*** The input Section Begins ***

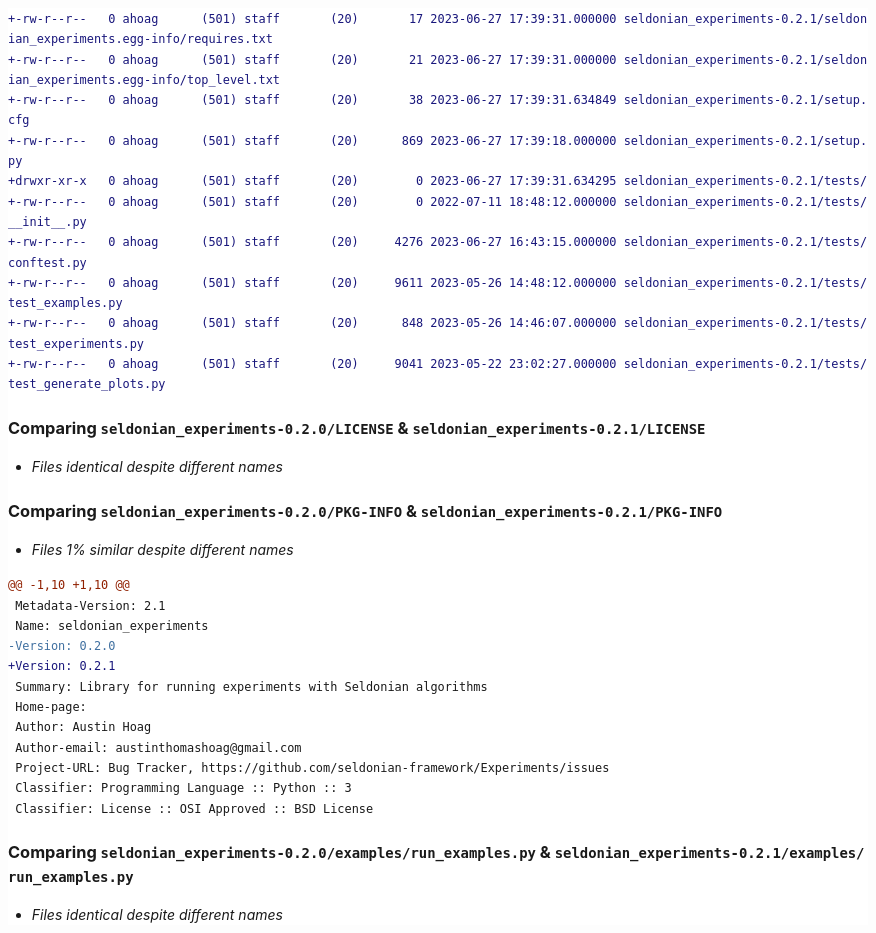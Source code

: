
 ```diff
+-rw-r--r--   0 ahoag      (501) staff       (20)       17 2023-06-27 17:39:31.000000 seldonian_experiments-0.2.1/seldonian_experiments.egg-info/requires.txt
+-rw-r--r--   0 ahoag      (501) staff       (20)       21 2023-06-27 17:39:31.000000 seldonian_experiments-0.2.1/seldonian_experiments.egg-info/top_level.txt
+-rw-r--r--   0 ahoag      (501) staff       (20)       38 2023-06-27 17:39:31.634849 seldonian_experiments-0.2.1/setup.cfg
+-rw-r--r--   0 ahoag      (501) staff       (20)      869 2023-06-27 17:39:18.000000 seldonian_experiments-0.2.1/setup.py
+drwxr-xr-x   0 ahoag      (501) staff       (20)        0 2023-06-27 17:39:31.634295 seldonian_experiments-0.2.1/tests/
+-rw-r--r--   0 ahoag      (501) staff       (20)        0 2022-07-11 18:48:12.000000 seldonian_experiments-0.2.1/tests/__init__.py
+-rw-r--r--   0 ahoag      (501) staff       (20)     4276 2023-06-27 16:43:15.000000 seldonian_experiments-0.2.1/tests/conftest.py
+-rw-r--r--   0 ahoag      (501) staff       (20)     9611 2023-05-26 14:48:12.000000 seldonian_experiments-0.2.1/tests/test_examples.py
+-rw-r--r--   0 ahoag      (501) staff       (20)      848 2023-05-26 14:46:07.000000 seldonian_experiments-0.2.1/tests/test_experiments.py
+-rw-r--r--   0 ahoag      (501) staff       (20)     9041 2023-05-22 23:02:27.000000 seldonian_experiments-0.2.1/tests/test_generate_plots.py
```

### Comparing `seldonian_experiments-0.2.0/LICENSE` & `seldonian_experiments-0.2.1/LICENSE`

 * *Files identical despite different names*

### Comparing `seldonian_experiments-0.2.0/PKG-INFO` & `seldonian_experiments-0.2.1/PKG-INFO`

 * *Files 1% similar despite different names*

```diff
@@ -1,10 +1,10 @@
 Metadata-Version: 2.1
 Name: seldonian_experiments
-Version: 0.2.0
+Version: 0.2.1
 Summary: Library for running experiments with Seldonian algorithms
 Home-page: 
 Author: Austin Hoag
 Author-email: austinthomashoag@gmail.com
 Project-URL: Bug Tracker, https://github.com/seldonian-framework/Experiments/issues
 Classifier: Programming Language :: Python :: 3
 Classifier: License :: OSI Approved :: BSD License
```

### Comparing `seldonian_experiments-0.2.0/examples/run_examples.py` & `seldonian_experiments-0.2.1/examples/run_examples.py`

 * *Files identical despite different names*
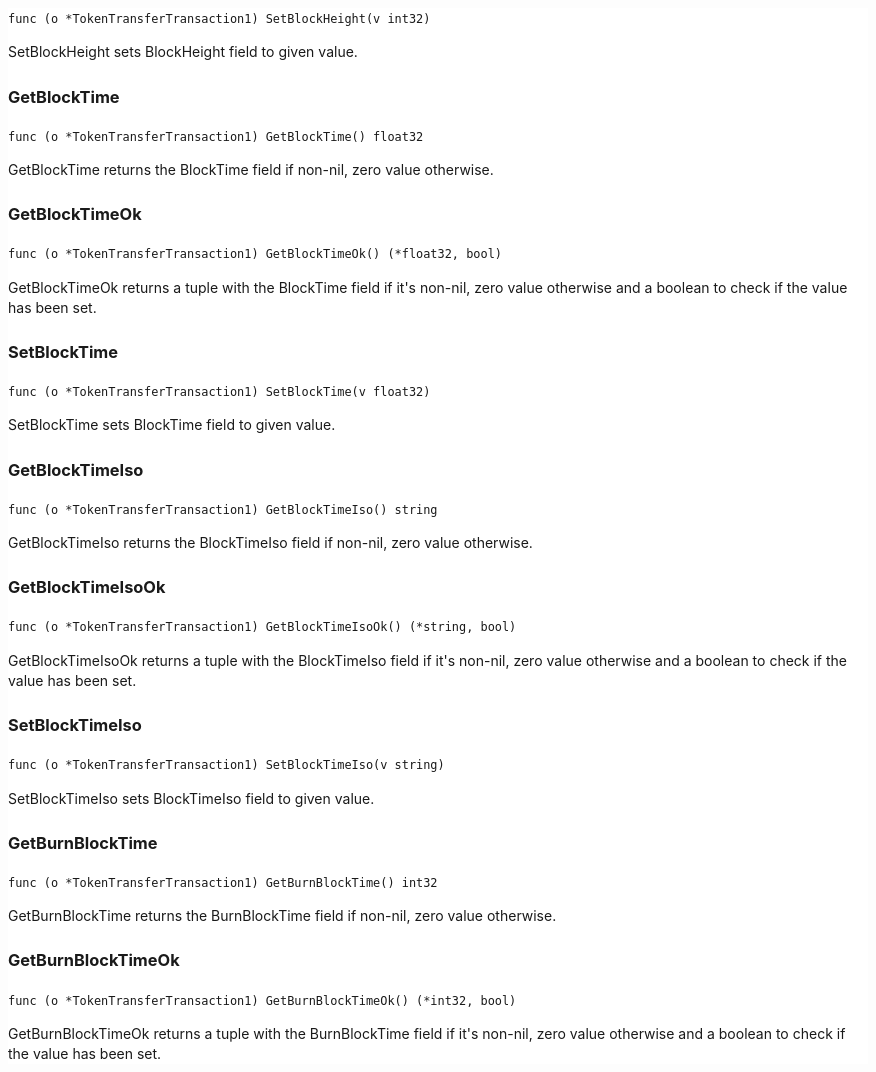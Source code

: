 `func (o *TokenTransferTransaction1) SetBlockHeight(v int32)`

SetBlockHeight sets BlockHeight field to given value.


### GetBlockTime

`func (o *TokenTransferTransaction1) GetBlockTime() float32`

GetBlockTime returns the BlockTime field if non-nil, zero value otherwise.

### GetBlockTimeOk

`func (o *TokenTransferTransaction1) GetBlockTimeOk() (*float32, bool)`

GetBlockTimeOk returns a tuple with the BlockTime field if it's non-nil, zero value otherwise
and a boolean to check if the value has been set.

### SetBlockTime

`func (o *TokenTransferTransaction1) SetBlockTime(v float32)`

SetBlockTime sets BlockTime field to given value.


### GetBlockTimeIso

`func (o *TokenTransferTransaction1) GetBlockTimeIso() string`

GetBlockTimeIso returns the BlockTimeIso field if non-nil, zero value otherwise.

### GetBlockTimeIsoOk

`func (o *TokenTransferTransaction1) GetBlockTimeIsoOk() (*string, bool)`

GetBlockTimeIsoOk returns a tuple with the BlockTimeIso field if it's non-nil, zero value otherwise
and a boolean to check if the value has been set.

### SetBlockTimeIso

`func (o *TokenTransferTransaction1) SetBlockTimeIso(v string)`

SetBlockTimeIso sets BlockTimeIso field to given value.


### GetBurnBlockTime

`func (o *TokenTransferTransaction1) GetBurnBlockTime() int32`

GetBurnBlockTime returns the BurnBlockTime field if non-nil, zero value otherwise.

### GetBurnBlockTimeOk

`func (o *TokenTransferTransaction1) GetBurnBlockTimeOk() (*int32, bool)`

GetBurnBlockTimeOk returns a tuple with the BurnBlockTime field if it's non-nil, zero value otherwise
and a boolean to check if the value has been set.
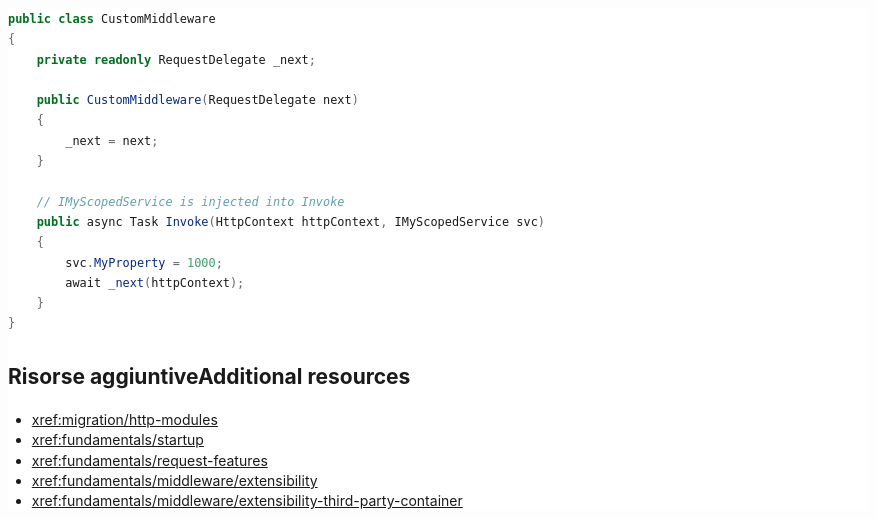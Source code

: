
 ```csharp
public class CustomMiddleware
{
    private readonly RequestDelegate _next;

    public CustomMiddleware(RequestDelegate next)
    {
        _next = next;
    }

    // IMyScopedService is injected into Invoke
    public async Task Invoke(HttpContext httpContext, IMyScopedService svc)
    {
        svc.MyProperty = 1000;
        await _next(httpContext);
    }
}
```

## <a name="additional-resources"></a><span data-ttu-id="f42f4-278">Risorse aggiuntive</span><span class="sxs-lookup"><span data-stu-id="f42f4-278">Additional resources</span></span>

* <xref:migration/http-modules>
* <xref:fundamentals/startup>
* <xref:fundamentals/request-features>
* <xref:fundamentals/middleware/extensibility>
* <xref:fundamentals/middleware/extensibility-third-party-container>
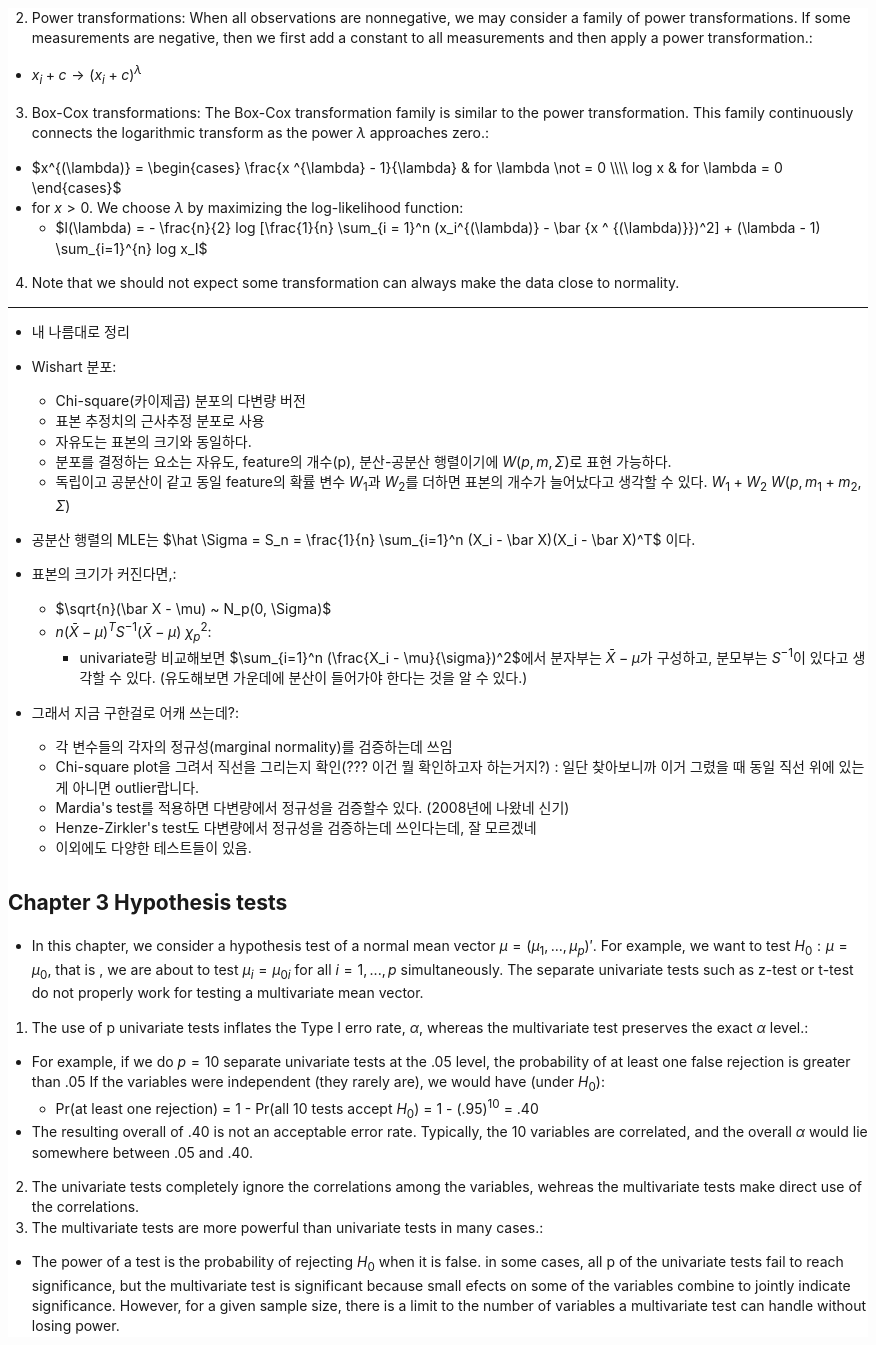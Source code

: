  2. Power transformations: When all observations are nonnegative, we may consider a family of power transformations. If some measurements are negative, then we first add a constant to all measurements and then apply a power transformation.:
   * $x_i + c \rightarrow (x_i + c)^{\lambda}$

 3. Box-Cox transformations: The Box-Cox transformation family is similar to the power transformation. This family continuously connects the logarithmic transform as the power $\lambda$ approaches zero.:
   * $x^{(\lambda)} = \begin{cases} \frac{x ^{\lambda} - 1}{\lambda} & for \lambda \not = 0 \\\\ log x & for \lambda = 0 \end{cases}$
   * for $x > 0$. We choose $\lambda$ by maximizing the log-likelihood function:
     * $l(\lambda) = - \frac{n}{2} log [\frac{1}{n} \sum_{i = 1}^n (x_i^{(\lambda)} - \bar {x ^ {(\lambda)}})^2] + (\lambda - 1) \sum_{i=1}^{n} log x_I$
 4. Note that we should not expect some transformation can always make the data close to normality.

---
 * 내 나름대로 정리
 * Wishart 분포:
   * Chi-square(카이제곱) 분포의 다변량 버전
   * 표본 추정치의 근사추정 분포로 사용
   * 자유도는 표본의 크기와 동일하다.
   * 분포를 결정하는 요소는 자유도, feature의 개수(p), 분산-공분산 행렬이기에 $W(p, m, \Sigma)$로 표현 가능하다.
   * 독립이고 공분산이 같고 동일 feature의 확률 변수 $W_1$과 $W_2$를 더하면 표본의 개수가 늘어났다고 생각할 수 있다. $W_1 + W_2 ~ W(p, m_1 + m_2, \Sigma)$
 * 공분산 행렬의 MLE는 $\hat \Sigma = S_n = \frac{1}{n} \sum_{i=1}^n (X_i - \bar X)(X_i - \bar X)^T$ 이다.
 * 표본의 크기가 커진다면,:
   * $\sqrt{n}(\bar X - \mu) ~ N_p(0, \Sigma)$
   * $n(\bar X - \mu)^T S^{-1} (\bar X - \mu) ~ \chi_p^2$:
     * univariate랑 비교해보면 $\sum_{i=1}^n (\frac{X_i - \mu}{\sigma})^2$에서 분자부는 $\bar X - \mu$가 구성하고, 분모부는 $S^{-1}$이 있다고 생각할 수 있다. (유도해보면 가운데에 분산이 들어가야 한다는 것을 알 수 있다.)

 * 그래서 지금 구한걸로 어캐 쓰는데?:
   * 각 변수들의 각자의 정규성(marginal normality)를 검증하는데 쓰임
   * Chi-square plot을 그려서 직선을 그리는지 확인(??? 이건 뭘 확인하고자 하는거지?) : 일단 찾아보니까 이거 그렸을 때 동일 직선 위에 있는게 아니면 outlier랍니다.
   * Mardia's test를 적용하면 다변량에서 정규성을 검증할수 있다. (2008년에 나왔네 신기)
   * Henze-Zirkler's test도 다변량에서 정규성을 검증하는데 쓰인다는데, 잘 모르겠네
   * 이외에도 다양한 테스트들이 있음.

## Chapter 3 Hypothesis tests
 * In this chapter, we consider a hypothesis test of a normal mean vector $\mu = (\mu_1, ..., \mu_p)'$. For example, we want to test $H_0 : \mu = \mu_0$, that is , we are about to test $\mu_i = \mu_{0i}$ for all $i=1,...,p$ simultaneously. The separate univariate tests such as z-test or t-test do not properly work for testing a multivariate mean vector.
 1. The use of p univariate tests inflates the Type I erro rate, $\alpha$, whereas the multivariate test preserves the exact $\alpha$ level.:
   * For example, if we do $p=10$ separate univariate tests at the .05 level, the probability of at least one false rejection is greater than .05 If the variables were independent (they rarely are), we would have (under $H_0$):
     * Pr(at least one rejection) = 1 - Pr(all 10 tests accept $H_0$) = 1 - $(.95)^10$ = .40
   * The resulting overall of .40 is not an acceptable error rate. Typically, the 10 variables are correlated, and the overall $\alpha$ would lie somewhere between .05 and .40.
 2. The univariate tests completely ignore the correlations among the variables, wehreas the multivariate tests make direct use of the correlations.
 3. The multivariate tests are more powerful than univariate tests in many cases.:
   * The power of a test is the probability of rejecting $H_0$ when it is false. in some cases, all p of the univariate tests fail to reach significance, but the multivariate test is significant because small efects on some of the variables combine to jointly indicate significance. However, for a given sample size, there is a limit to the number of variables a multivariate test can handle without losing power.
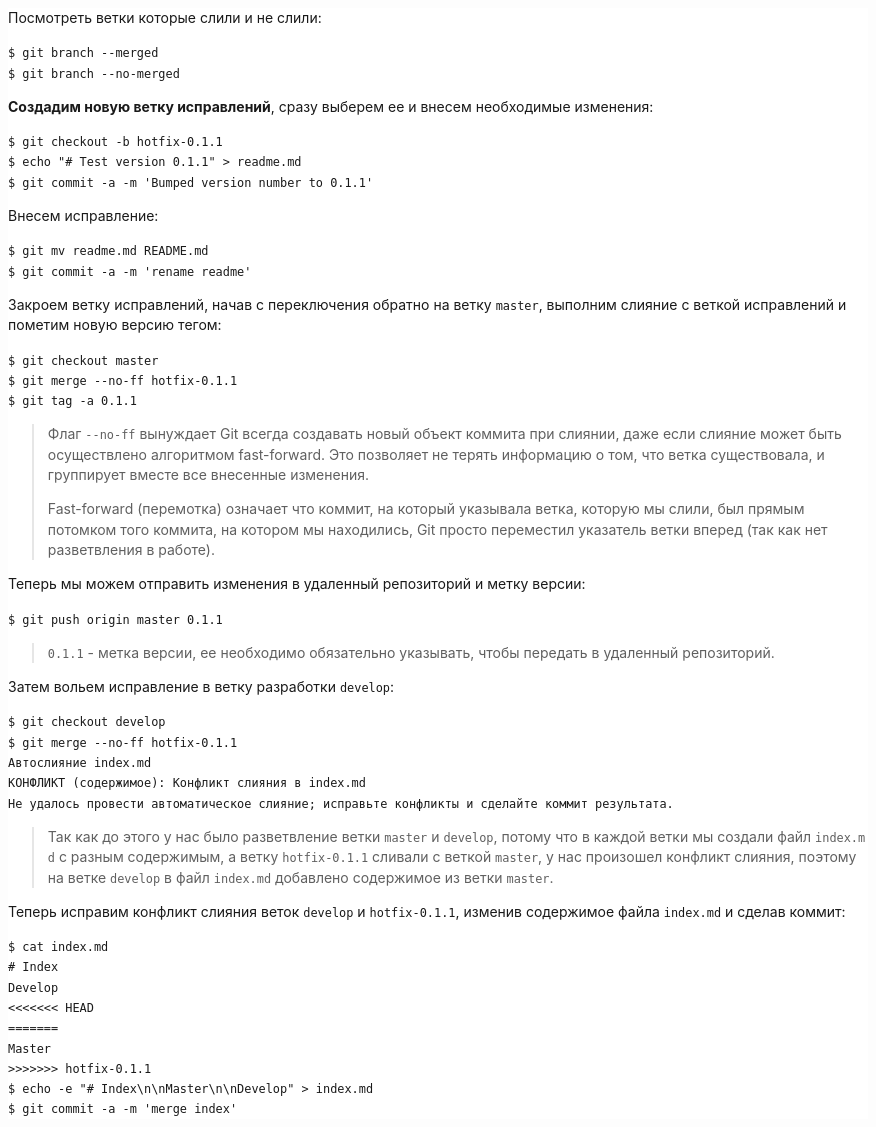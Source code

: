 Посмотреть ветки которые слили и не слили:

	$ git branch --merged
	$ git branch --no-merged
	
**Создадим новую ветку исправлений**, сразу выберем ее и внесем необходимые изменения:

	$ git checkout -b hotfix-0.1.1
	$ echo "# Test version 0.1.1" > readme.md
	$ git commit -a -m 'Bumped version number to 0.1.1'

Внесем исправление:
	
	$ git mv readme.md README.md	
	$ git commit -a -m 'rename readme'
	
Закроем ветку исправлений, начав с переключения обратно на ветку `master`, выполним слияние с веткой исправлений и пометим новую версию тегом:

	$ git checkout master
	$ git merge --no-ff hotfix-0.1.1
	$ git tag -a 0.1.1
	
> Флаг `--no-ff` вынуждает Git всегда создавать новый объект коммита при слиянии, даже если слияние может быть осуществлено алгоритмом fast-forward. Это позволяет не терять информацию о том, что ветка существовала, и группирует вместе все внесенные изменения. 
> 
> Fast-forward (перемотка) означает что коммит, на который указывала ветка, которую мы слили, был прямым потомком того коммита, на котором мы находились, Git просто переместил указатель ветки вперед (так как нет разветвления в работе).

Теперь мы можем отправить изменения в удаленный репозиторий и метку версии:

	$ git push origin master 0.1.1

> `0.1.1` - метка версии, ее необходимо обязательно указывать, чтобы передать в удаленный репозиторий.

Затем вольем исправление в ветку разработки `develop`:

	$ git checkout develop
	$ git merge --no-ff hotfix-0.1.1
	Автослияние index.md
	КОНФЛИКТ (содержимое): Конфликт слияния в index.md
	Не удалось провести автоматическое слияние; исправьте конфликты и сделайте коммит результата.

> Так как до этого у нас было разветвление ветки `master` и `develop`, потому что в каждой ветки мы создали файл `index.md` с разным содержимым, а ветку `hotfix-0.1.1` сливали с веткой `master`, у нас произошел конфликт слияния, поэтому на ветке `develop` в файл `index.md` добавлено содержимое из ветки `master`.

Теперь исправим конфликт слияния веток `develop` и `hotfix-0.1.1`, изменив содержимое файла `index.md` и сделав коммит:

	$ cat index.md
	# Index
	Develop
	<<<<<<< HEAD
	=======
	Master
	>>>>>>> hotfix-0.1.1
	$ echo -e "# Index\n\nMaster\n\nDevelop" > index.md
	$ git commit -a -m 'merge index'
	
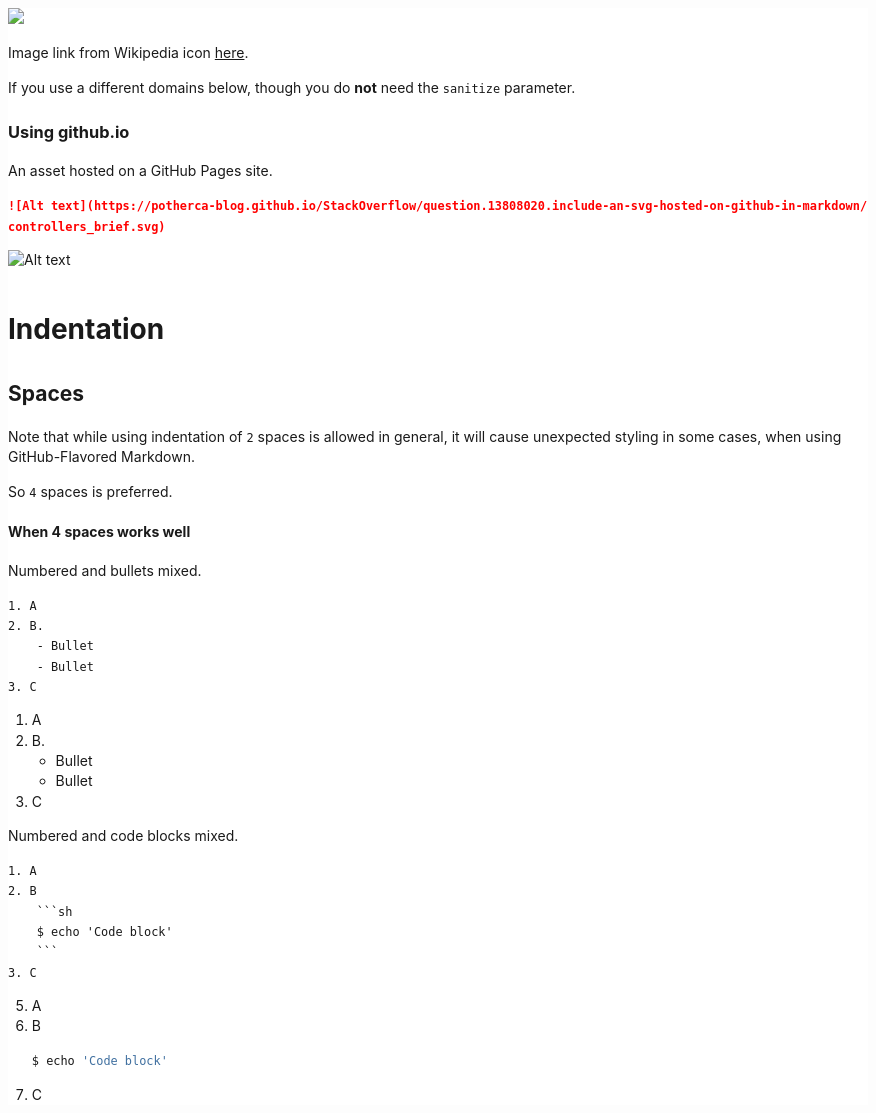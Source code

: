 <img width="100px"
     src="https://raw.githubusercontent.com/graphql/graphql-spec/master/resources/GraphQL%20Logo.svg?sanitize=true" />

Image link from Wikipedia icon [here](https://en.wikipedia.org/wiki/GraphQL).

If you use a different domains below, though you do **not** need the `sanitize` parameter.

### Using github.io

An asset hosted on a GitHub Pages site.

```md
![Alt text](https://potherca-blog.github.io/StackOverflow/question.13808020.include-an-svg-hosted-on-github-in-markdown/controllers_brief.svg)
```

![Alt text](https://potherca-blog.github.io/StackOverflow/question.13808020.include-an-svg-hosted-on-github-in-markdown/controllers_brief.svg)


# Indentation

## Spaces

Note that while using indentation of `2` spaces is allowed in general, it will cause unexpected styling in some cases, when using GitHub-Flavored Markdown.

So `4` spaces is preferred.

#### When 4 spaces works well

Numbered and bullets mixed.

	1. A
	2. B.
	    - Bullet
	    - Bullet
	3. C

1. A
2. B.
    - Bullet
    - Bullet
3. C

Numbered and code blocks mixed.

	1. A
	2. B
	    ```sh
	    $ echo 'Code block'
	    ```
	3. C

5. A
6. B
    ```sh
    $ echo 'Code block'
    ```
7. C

*** The input Section Ends ***

- Aim of the task
Please return all lines above in which the string "echo" is found.

- Answer below
	$ echo "# Test version 0.1.1" > readme.md
	$ echo -e "# Index\n\nMaster\n\nDevelop" > index.md
	    $ echo 'Code block'
    $ echo 'Code block'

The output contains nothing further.